C’est le cas du volcanique Candide Azannaï. Député de l’opposition décrit pendant des années comme le « capitaine de fraude électorale » de Boni Yayi dont il s’est désolidarisé pour avoir été « insuffisamment récompensé », son soutien à Talon donne à la candidature du milliardaire une saveur pimentée. Ancien enseignant de philosophie très introduit dans le secteur des transports, originaire du quartier de Jonquet, haut lieu du narcotrafic et de la prostitution en plein centre de Cotonou, Azannaï, s’est progressivement imposé à la tête d’un puissant gang qui assure sa protection.
Son ralliement à Patrice Talon assure à ce dernier un soutien musclé. Lors des élections législatives de mai 2015, Azannaï s’était fait particulièrement remarqué pour avoir mobilisé des centaines de jeunes mercenaires armés qui ont semé la panique dans la capitale quadrillé de faux check points en moins d’une demi journée. Vainqueur dans la 16ème circonscription de Cotonou d’ordinaire acquise au parti de la Renaissance du Bénin (RB) allié pour les présidentielles à Boni Yayi, son résultat avait provoqué la stupeur dans le camp du président.
A l’issue d’un échange de violentes injonctions, le chef de l’Etat avait tenté de faire interpeller le député. Peine perdue. Malgré l’envoi de la garde républicaine au domicile d’Azannaï à Jonquet, Boni Yayi n’a pu déloger de sa forteresse le puissant fauteur de trouble qui fait désormais figure de « porte-flingue » de Talon.
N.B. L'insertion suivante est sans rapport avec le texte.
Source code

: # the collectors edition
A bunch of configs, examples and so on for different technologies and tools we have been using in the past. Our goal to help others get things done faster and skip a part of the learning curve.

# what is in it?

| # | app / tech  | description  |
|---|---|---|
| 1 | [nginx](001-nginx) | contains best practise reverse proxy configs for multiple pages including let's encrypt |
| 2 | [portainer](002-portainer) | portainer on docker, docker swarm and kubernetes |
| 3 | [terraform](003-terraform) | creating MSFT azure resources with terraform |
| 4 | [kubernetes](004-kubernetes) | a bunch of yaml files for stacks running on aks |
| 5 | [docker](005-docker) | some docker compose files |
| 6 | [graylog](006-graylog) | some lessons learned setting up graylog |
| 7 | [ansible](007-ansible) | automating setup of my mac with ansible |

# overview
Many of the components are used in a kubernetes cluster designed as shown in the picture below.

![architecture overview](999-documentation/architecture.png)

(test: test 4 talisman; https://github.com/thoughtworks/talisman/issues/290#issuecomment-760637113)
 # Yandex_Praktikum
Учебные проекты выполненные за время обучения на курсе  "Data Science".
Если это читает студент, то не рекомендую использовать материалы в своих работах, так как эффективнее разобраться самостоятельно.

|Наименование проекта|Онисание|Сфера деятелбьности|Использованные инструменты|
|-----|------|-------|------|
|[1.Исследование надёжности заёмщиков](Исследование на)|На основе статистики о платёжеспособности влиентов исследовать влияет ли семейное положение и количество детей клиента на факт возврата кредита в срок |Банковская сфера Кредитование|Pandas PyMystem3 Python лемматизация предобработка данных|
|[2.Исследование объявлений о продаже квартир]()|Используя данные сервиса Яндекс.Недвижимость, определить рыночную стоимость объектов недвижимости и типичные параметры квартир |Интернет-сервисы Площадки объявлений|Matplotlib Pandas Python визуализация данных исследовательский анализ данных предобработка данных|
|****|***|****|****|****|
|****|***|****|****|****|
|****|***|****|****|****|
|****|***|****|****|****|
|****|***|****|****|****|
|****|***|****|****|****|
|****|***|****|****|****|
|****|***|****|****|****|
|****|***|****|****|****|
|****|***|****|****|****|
Un épisode révélateur des faiblesses du président, dissuadé une bonne fois pour toutes de briguer un nouveau mandat. « Pour avoir le changement, il faut acheter le pays et ceux qui le tiennent » lâche un journaliste béninois.
Le scrutin de la revanche
Soutenu à l’issue du premier tour par Sebastien Ajavon, autre businessman spécialisé dans l’agroalimentaire arrivé troisième aux élections, Patrice Talon est aujourd’hui le favori d’une compétition au parfum d’argent et de revanche. Détesté de Boni Yayi qui nourrit un sentiment paranoïaque vis-à-vis de lui, le magnat du coton n’a qu’une envie confie un homme politique béninois : « se venger du président qui a voulu l’extrader de France » où il s’était exilé après leur dispute. « Yayi fera tout pour l’en empêcher » assure un diplomate. Et pour cause. L’influence grandissante des hommes d’affaires en politique a pour corollaire la multiplication des procédures judiciaires contre les anciens dirigeants, notamment en matière de lutte contre la corruption. Or, « Yayi n’a aucun envie de finir comme Karim Wade, ou Blaise Compaoré » affirme un fin connaisseur du Bénin. Les biens du clan sont en jeu.